【百合ソナタ】放課後の旋律は、桜散る想いとともに〜ふたりが重なるハーモニー〜
波の音
プロローグ
四月のはじめ、まだ肌寒い朝。桜ヶ丘高校の正門前では、淡いピンク色の花びらがゆっくりと舞い落ちている。
まるで、次の季節へと急かすかのように。
私は高橋さくら。今日から桜ヶ丘高校の二年生として、この学校に転入してきた。父の転勤に合わせて、引っ越しと転校を繰り返してきた私にとって、新しい学校というのはいつも胸が騒ぐ場所だった。期待と不安が入り混じった複雑な思いがある。
昇降口へ続く道を、一歩、また一歩と進む。そのとき、すっと視線の先に、華やかな雰囲気をまとった少女の姿が見えた。

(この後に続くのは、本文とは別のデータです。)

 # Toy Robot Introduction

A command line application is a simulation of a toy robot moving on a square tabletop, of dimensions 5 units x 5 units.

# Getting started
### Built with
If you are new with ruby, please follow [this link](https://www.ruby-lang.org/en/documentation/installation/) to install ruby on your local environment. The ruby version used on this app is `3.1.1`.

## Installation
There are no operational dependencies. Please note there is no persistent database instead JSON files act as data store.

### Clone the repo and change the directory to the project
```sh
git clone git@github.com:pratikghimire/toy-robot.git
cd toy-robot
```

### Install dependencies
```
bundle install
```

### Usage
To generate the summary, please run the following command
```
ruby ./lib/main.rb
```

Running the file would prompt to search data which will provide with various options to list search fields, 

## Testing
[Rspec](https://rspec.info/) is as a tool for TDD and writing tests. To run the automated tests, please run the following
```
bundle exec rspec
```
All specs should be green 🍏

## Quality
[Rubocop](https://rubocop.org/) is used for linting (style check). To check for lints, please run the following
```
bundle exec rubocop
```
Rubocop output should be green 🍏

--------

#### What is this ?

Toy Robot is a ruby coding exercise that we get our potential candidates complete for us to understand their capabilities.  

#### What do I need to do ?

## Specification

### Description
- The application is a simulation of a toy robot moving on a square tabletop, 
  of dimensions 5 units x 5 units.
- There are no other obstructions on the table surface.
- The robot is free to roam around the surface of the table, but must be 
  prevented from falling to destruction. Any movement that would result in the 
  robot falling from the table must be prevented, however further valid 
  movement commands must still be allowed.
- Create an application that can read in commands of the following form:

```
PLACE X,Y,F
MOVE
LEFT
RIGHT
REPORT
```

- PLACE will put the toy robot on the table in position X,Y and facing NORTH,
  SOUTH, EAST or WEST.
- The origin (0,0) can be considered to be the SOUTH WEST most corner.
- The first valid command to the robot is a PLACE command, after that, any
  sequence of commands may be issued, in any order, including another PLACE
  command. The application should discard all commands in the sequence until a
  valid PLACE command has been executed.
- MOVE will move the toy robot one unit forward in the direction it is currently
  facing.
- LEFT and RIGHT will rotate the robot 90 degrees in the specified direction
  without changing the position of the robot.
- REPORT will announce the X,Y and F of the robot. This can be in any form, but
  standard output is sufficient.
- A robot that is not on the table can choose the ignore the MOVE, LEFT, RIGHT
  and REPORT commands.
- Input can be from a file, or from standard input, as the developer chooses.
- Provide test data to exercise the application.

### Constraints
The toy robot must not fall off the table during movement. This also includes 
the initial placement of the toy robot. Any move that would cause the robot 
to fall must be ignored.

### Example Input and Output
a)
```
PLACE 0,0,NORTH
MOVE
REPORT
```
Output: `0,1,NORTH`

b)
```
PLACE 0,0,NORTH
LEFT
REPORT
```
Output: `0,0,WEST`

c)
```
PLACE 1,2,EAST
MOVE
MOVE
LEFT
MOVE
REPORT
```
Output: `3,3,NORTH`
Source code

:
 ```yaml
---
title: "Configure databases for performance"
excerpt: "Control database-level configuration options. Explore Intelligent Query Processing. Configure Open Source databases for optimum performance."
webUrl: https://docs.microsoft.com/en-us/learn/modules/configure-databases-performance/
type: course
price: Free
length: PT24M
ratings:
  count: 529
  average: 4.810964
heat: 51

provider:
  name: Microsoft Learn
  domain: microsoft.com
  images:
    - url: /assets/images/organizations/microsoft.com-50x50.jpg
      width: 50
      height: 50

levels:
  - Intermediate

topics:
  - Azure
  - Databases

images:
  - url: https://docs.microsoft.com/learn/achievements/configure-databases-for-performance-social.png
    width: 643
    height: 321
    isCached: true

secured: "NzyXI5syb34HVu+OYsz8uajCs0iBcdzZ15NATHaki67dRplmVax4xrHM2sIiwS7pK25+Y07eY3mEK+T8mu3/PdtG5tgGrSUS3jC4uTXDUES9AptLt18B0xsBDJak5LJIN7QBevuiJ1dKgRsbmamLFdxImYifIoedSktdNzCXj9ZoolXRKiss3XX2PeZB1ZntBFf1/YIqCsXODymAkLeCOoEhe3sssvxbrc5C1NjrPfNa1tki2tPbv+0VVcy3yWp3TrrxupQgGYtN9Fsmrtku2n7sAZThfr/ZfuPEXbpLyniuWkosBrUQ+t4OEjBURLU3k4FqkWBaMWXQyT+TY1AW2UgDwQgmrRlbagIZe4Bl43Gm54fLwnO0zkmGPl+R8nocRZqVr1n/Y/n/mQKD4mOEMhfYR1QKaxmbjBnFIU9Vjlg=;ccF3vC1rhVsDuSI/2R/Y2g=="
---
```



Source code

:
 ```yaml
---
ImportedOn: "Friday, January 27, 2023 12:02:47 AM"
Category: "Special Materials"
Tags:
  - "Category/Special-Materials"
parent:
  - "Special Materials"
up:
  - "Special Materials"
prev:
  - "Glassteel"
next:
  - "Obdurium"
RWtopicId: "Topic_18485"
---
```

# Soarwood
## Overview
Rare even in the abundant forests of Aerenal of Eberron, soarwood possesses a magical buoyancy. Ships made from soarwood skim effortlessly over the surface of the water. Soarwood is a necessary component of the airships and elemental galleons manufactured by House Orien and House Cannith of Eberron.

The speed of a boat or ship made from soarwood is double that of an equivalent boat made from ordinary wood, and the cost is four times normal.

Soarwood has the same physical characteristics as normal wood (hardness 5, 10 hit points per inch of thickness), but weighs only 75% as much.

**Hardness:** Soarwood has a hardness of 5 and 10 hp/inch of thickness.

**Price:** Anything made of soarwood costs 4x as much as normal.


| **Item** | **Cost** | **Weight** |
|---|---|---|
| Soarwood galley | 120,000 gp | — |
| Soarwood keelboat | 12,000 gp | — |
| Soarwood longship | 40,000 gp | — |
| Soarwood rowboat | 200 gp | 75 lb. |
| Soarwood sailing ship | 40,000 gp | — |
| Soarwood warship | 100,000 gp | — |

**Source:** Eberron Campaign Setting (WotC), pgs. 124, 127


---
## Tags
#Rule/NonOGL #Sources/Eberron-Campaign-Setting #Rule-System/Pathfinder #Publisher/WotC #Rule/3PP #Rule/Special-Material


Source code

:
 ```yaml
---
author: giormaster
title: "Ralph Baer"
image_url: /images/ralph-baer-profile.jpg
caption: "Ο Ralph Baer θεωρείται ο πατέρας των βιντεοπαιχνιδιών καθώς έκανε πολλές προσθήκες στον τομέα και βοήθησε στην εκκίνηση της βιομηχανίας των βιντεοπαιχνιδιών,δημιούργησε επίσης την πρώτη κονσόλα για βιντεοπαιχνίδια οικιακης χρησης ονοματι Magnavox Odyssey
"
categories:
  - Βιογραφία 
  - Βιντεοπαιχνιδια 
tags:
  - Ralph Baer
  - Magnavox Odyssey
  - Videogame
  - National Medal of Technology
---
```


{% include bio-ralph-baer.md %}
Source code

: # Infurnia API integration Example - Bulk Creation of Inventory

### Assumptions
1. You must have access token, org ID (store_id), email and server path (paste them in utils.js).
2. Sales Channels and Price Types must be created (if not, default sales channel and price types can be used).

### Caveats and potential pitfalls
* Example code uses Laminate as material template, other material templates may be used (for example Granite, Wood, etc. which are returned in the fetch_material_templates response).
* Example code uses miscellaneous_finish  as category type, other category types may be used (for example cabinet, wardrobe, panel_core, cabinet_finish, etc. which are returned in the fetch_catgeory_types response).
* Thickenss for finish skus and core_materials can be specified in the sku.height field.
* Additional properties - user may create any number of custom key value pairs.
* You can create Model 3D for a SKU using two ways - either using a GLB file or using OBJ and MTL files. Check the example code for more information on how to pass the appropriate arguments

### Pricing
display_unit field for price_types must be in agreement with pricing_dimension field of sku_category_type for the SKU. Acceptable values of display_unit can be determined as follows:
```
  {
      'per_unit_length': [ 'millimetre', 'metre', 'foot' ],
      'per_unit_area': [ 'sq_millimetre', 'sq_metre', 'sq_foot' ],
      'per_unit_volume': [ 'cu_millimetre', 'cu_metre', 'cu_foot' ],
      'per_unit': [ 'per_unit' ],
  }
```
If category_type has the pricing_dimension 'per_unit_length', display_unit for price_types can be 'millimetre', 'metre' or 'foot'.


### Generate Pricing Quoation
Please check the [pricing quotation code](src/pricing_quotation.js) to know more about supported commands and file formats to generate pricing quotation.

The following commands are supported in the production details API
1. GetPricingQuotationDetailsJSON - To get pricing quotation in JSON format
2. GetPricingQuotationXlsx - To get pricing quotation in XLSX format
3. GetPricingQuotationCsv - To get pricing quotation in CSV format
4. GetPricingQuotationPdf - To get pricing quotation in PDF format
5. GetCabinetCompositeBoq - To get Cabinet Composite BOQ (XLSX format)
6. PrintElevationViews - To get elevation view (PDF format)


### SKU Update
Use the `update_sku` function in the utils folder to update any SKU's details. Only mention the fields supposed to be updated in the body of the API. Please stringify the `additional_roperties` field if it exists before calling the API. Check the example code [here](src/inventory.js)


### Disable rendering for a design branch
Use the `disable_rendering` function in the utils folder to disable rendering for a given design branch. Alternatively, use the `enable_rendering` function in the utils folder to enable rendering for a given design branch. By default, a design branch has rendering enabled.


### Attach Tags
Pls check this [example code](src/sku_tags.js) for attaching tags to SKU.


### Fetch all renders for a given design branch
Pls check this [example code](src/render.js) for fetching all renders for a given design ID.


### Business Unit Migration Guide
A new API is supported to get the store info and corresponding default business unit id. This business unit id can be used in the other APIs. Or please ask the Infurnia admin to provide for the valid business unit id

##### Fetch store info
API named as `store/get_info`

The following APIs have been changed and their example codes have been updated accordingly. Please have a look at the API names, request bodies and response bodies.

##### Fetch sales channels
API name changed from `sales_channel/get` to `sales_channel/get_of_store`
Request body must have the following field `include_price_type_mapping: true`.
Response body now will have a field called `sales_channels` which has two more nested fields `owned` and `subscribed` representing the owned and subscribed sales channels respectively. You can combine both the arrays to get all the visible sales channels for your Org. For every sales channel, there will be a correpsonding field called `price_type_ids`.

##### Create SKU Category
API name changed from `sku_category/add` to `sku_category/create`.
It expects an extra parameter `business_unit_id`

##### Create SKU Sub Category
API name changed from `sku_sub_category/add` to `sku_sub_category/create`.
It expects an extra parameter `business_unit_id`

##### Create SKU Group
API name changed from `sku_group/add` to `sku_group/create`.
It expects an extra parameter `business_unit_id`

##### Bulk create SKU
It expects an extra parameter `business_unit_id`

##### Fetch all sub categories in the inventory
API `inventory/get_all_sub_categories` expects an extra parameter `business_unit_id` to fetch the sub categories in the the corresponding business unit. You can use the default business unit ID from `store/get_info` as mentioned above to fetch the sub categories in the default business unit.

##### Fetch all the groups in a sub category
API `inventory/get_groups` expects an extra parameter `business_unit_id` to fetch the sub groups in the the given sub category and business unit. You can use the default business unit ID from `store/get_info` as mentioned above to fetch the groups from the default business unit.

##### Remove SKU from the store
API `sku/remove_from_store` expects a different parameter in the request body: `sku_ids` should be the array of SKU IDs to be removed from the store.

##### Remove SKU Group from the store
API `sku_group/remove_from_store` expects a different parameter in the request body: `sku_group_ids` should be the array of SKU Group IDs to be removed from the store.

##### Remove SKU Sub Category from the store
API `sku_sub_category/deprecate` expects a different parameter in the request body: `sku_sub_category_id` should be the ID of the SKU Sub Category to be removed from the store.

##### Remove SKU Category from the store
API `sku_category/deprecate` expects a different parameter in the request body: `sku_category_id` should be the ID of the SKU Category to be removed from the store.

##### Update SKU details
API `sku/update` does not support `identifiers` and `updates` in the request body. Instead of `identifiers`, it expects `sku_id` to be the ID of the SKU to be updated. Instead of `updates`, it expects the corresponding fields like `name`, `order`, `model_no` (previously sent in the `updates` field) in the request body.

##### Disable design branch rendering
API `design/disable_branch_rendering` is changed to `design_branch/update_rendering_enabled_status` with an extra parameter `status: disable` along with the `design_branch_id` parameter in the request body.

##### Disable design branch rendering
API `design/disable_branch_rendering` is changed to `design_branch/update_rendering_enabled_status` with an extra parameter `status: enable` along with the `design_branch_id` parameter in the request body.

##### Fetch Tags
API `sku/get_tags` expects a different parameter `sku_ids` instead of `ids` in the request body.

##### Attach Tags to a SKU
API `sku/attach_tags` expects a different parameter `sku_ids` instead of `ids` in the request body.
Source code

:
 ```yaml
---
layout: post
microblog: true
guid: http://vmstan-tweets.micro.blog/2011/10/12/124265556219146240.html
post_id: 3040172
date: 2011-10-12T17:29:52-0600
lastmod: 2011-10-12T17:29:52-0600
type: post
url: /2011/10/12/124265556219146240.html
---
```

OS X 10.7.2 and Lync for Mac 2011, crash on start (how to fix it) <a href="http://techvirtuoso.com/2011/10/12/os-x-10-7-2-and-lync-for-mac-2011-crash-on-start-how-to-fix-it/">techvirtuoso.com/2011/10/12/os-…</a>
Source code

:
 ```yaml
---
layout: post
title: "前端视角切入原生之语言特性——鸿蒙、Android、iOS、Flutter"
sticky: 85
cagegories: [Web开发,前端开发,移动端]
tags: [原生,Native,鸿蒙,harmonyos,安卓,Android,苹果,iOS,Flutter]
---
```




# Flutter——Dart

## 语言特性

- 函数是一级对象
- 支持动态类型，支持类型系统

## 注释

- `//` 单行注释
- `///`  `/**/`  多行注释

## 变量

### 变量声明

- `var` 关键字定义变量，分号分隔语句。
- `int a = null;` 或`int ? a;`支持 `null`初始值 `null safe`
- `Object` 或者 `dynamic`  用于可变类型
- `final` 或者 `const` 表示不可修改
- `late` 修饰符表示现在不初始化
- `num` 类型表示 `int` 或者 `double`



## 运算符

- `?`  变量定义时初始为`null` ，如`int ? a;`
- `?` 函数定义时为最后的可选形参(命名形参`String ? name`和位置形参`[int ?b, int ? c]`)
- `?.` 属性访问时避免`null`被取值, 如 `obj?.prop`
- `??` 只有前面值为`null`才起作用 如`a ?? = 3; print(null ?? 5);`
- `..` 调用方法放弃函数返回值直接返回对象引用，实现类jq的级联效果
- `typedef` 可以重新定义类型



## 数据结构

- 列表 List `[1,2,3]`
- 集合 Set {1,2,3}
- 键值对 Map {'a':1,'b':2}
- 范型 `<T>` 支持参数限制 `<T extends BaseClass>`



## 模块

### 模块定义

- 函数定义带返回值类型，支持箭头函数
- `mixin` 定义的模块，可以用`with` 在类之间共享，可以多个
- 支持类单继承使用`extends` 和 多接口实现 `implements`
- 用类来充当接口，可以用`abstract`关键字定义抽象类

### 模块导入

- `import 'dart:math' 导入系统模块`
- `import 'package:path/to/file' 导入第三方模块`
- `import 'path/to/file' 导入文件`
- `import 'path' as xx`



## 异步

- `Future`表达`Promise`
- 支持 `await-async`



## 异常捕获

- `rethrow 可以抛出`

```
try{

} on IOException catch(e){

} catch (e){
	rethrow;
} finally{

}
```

ウェーブのかかった茶色の髪を肩甲骨あたりまで伸ばした、上品な佇まいの女の子。長い睫毛の奥に揺れる瞳は、どこか憂いを帯びているようにも見えた。背筋が自然と伸びていて、自信に満ちあふれているようにも思える。
彼女は私には気づかないまま、踵を返して校内へ姿を消す。
胸の奥で、何かが小さく弾けたような気がした。それが一体何なのか、まだ私にはわからない。
だが、この出会いが私の世界を大きく変えていく。ほんのかすかな予感が、私の心をざわつかせていた。